August 2022: Dartmoor Prison Museum
Situated in the old dairy building, once part of the prison farm, Dartmoor Prison Museum sits some 250 yards from the famous convict establishment. The museum has been at its present site since 1997 having previously been set up to showcase prisoner’s arts and crafts such as matchstick models. As the collection grew, the museum sought larger premises and when the dairy building became available, the museum moved in.
The Museum seeks to present over 200 years of the history of the prison and indeed explode some long-held misconceptions about the prison itself. Chief amongst these is that it was not initially conceived as a convict prison at all but as a prisoner of war depot to hold men who had been captured whilst fighting for Napoleon. When the prison opened in 1809 it was designed to hold 5000 prisoners who were marched up from Devonport, some thirteen miles away. In 1812 Britain found itself at war with the United States so from April 1813 the prison served as a home to some 6500 men who had been fighting for the US which resulted in an expansion of the prison from five prison blocks to seven.

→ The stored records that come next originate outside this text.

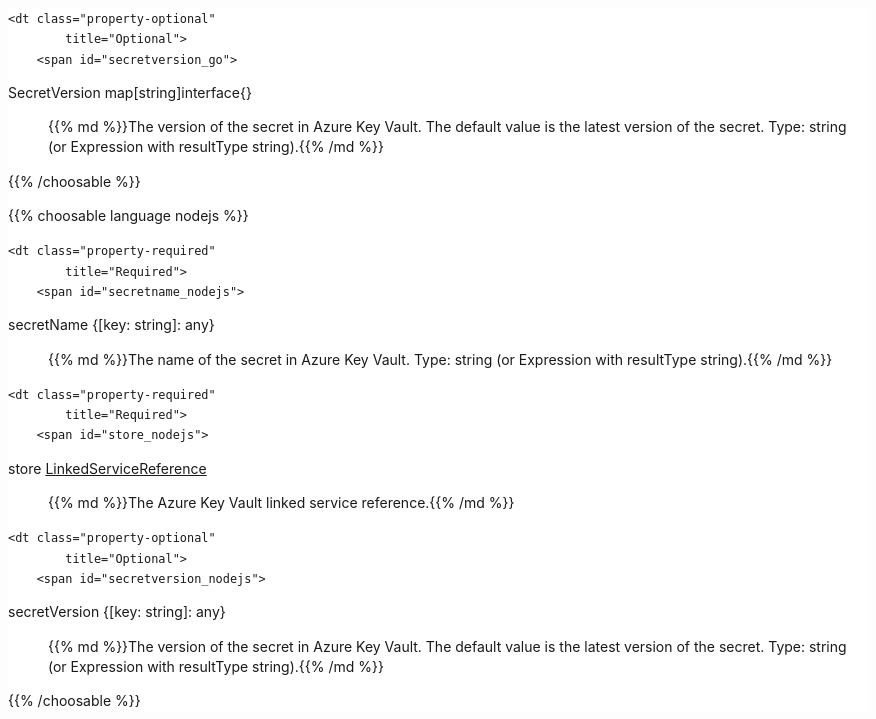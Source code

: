     <dt class="property-optional"
            title="Optional">
        <span id="secretversion_go">
<a href="#secretversion_go" style="color: inherit; text-decoration: inherit;">Secret<wbr>Version</a>
</span> 
        <span class="property-indicator"></span>
        <span class="property-type">map[string]interface{}</span>
    </dt>
    <dd>{{% md %}}The version of the secret in Azure Key Vault. The default value is the latest version of the secret. Type: string (or Expression with resultType string).{{% /md %}}</dd>

</dl>
{{% /choosable %}}


{{% choosable language nodejs %}}
<dl class="resources-properties">

    <dt class="property-required"
            title="Required">
        <span id="secretname_nodejs">
<a href="#secretname_nodejs" style="color: inherit; text-decoration: inherit;">secret<wbr>Name</a>
</span> 
        <span class="property-indicator"></span>
        <span class="property-type">{[key: string]: any}</span>
    </dt>
    <dd>{{% md %}}The name of the secret in Azure Key Vault. Type: string (or Expression with resultType string).{{% /md %}}</dd>

    <dt class="property-required"
            title="Required">
        <span id="store_nodejs">
<a href="#store_nodejs" style="color: inherit; text-decoration: inherit;">store</a>
</span> 
        <span class="property-indicator"></span>
        <span class="property-type"><a href="#linkedservicereference">Linked<wbr>Service<wbr>Reference</a></span>
    </dt>
    <dd>{{% md %}}The Azure Key Vault linked service reference.{{% /md %}}</dd>

    <dt class="property-optional"
            title="Optional">
        <span id="secretversion_nodejs">
<a href="#secretversion_nodejs" style="color: inherit; text-decoration: inherit;">secret<wbr>Version</a>
</span> 
        <span class="property-indicator"></span>
        <span class="property-type">{[key: string]: any}</span>
    </dt>
    <dd>{{% md %}}The version of the secret in Azure Key Vault. The default value is the latest version of the secret. Type: string (or Expression with resultType string).{{% /md %}}</dd>

</dl>
{{% /choosable %}}
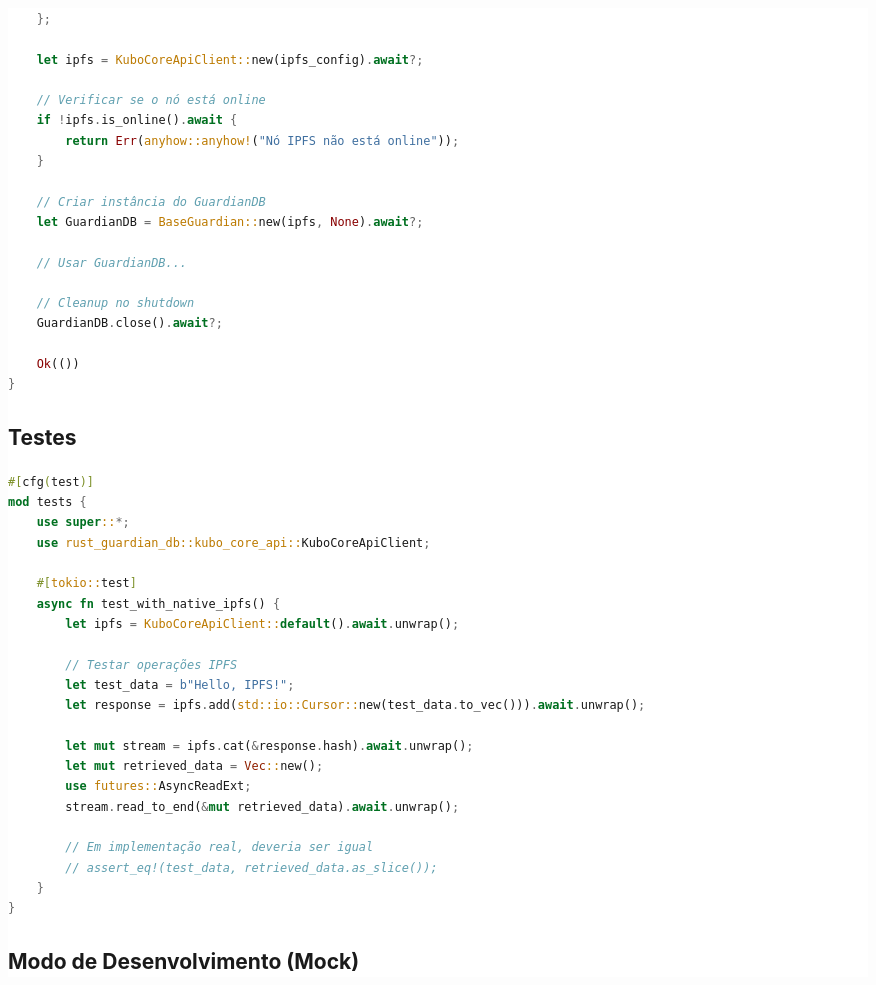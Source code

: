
```rust
    };
    
    let ipfs = KuboCoreApiClient::new(ipfs_config).await?;
    
    // Verificar se o nó está online
    if !ipfs.is_online().await {
        return Err(anyhow::anyhow!("Nó IPFS não está online"));
    }
    
    // Criar instância do GuardianDB
    let GuardianDB = BaseGuardian::new(ipfs, None).await?;
    
    // Usar GuardianDB...
    
    // Cleanup no shutdown
    GuardianDB.close().await?;
    
    Ok(())
}
```

## Testes

```rust
#[cfg(test)]
mod tests {
    use super::*;
    use rust_guardian_db::kubo_core_api::KuboCoreApiClient;
    
    #[tokio::test]
    async fn test_with_native_ipfs() {
        let ipfs = KuboCoreApiClient::default().await.unwrap();
        
        // Testar operações IPFS
        let test_data = b"Hello, IPFS!";
        let response = ipfs.add(std::io::Cursor::new(test_data.to_vec())).await.unwrap();
        
        let mut stream = ipfs.cat(&response.hash).await.unwrap();
        let mut retrieved_data = Vec::new();
        use futures::AsyncReadExt;
        stream.read_to_end(&mut retrieved_data).await.unwrap();
        
        // Em implementação real, deveria ser igual
        // assert_eq!(test_data, retrieved_data.as_slice());
    }
}
```

## Modo de Desenvolvimento (Mock)
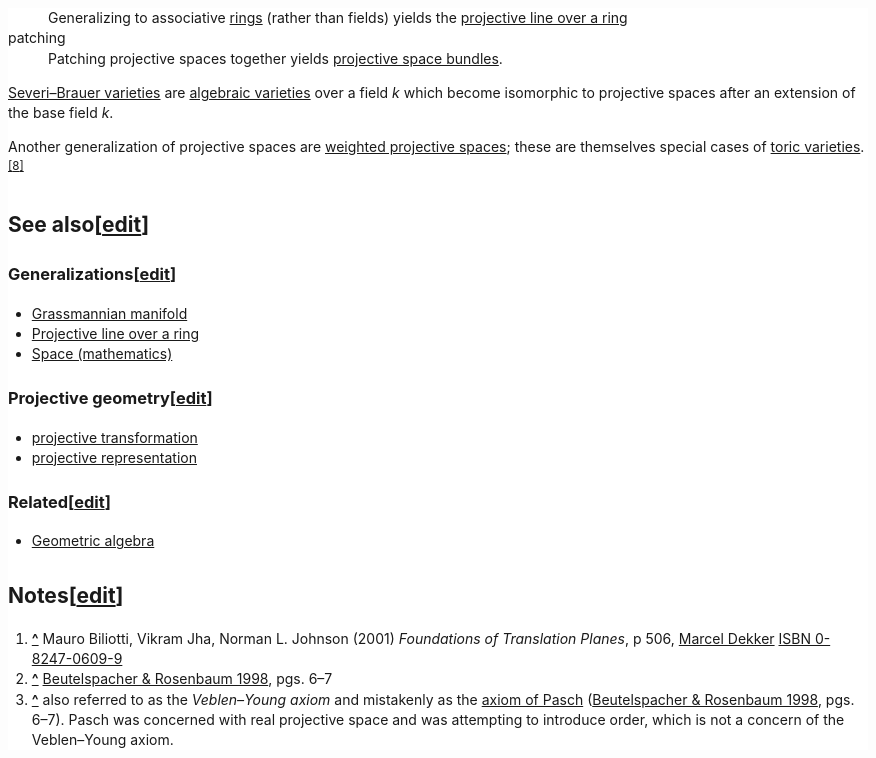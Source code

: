 <dd> Generalizing to associative <a href="/wiki/Ring_(mathematics)" title="Ring (mathematics)">rings</a> (rather than fields) yields the <a href="/wiki/Projective_line_over_a_ring" title="Projective line over a ring">projective line over a ring</a></dd>
<dt>patching</dt>
<dd> Patching projective spaces together yields <a href="/wiki/Projective_space_bundles" title="Projective space bundles" class="mw-redirect">projective space bundles</a>.</dd></dl>
<p><a href="/wiki/Severi%E2%80%93Brauer_variety" title="Severi–Brauer variety">Severi–Brauer varieties</a> are <a href="/wiki/Algebraic_varieties" title="Algebraic varieties" class="mw-redirect">algebraic varieties</a> over a field <i>k</i> which become isomorphic to projective spaces after an extension of the base field <i>k</i>.
</p><p>Another generalization of projective spaces are <a href="/wiki/Weighted_projective_space" title="Weighted projective space">weighted projective spaces</a>; these are themselves special cases of <a href="/wiki/Toric_variety" title="Toric variety">toric varieties</a>.<sup id="cite_ref-8" class="reference"><a href="#cite_note-8"><span>[</span>8<span>]</span></a></sup>
</p>
<h2><span class="mw-headline" id="See_also">See also</span><span class="mw-editsection"><span class="mw-editsection-bracket">[</span><a href="/w/index.php?title=Projective_space&amp;action=edit&amp;section=13" title="Edit section: See also">edit</a><span class="mw-editsection-bracket">]</span></span></h2>
<h3><span class="mw-headline" id="Generalizations_2">Generalizations</span><span class="mw-editsection"><span class="mw-editsection-bracket">[</span><a href="/w/index.php?title=Projective_space&amp;action=edit&amp;section=14" title="Edit section: Generalizations">edit</a><span class="mw-editsection-bracket">]</span></span></h3>
<ul><li><a href="/wiki/Grassmannian_manifold" title="Grassmannian manifold" class="mw-redirect">Grassmannian manifold</a></li>
<li><a href="/wiki/Projective_line_over_a_ring" title="Projective line over a ring">Projective line over a ring</a></li>
<li><a href="/wiki/Space_(mathematics)" title="Space (mathematics)">Space (mathematics)</a></li></ul>
<h3><span class="mw-headline" id="Projective_geometry">Projective geometry</span><span class="mw-editsection"><span class="mw-editsection-bracket">[</span><a href="/w/index.php?title=Projective_space&amp;action=edit&amp;section=15" title="Edit section: Projective geometry">edit</a><span class="mw-editsection-bracket">]</span></span></h3>
<ul><li><a href="/wiki/Projective_transformation" title="Projective transformation" class="mw-redirect">projective transformation</a></li>
<li><a href="/wiki/Projective_representation" title="Projective representation">projective representation</a></li></ul>
<h3><span class="mw-headline" id="Related">Related</span><span class="mw-editsection"><span class="mw-editsection-bracket">[</span><a href="/w/index.php?title=Projective_space&amp;action=edit&amp;section=16" title="Edit section: Related">edit</a><span class="mw-editsection-bracket">]</span></span></h3>
<ul><li> <a href="/wiki/Geometric_algebra" title="Geometric algebra">Geometric algebra</a></li></ul>
<h2><span class="mw-headline" id="Notes">Notes</span><span class="mw-editsection"><span class="mw-editsection-bracket">[</span><a href="/w/index.php?title=Projective_space&amp;action=edit&amp;section=17" title="Edit section: Notes">edit</a><span class="mw-editsection-bracket">]</span></span></h2>
<div class="reflist" style="list-style-type: decimal;">
<ol class="references">
<li id="cite_note-1"><span class="mw-cite-backlink"><b><a href="#cite_ref-1">^</a></b></span> <span class="reference-text">Mauro Biliotti, Vikram Jha, Norman L. Johnson (2001) <i>Foundations of Translation Planes</i>, p 506, <a href="/wiki/Marcel_Dekker" title="Marcel Dekker">Marcel Dekker</a> <a href="/wiki/Special:BookSources/0824706099" class="internal mw-magiclink-isbn">ISBN 0-8247-0609-9</a></span>
</li>
<li id="cite_note-2"><span class="mw-cite-backlink"><b><a href="#cite_ref-2">^</a></b></span> <span class="reference-text"><a href="#CITEREFBeutelspacherRosenbaum1998">Beutelspacher &amp; Rosenbaum 1998</a>, pgs. 6–7</span>
</li>
<li id="cite_note-3"><span class="mw-cite-backlink"><b><a href="#cite_ref-3">^</a></b></span> <span class="reference-text">also referred to as the <i>Veblen–Young axiom</i> and mistakenly as the <a href="/wiki/Pasch%27s_axiom" title="Pasch&#39;s axiom">axiom of Pasch</a> (<a href="#CITEREFBeutelspacherRosenbaum1998">Beutelspacher &amp; Rosenbaum 1998</a>, pgs. 6–7). Pasch was concerned with real projective space and was attempting to introduce order, which is not a concern of the Veblen–Young axiom.</span>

When the wars with France and the US concluded, Dartmoor Prison closed and remained empty for thirty years until November 1850 when it reopened as a convict prison. The prison housed men sentenced to Penal Servitude which was a form of hard labour so convicts would work in the stone quarry, repair roads, walls, manufacture boots, basket weaving and more tedious tasks such as picking oakum. Dartmoor Prison which was the first prison to have its own farm, which opened in 1852, and convicts would grow crops and tend to livestock. On display visitors can see an original ‘broad arrow’ prison suit dating back to the 1850s along with a range of manacles and handcuffs.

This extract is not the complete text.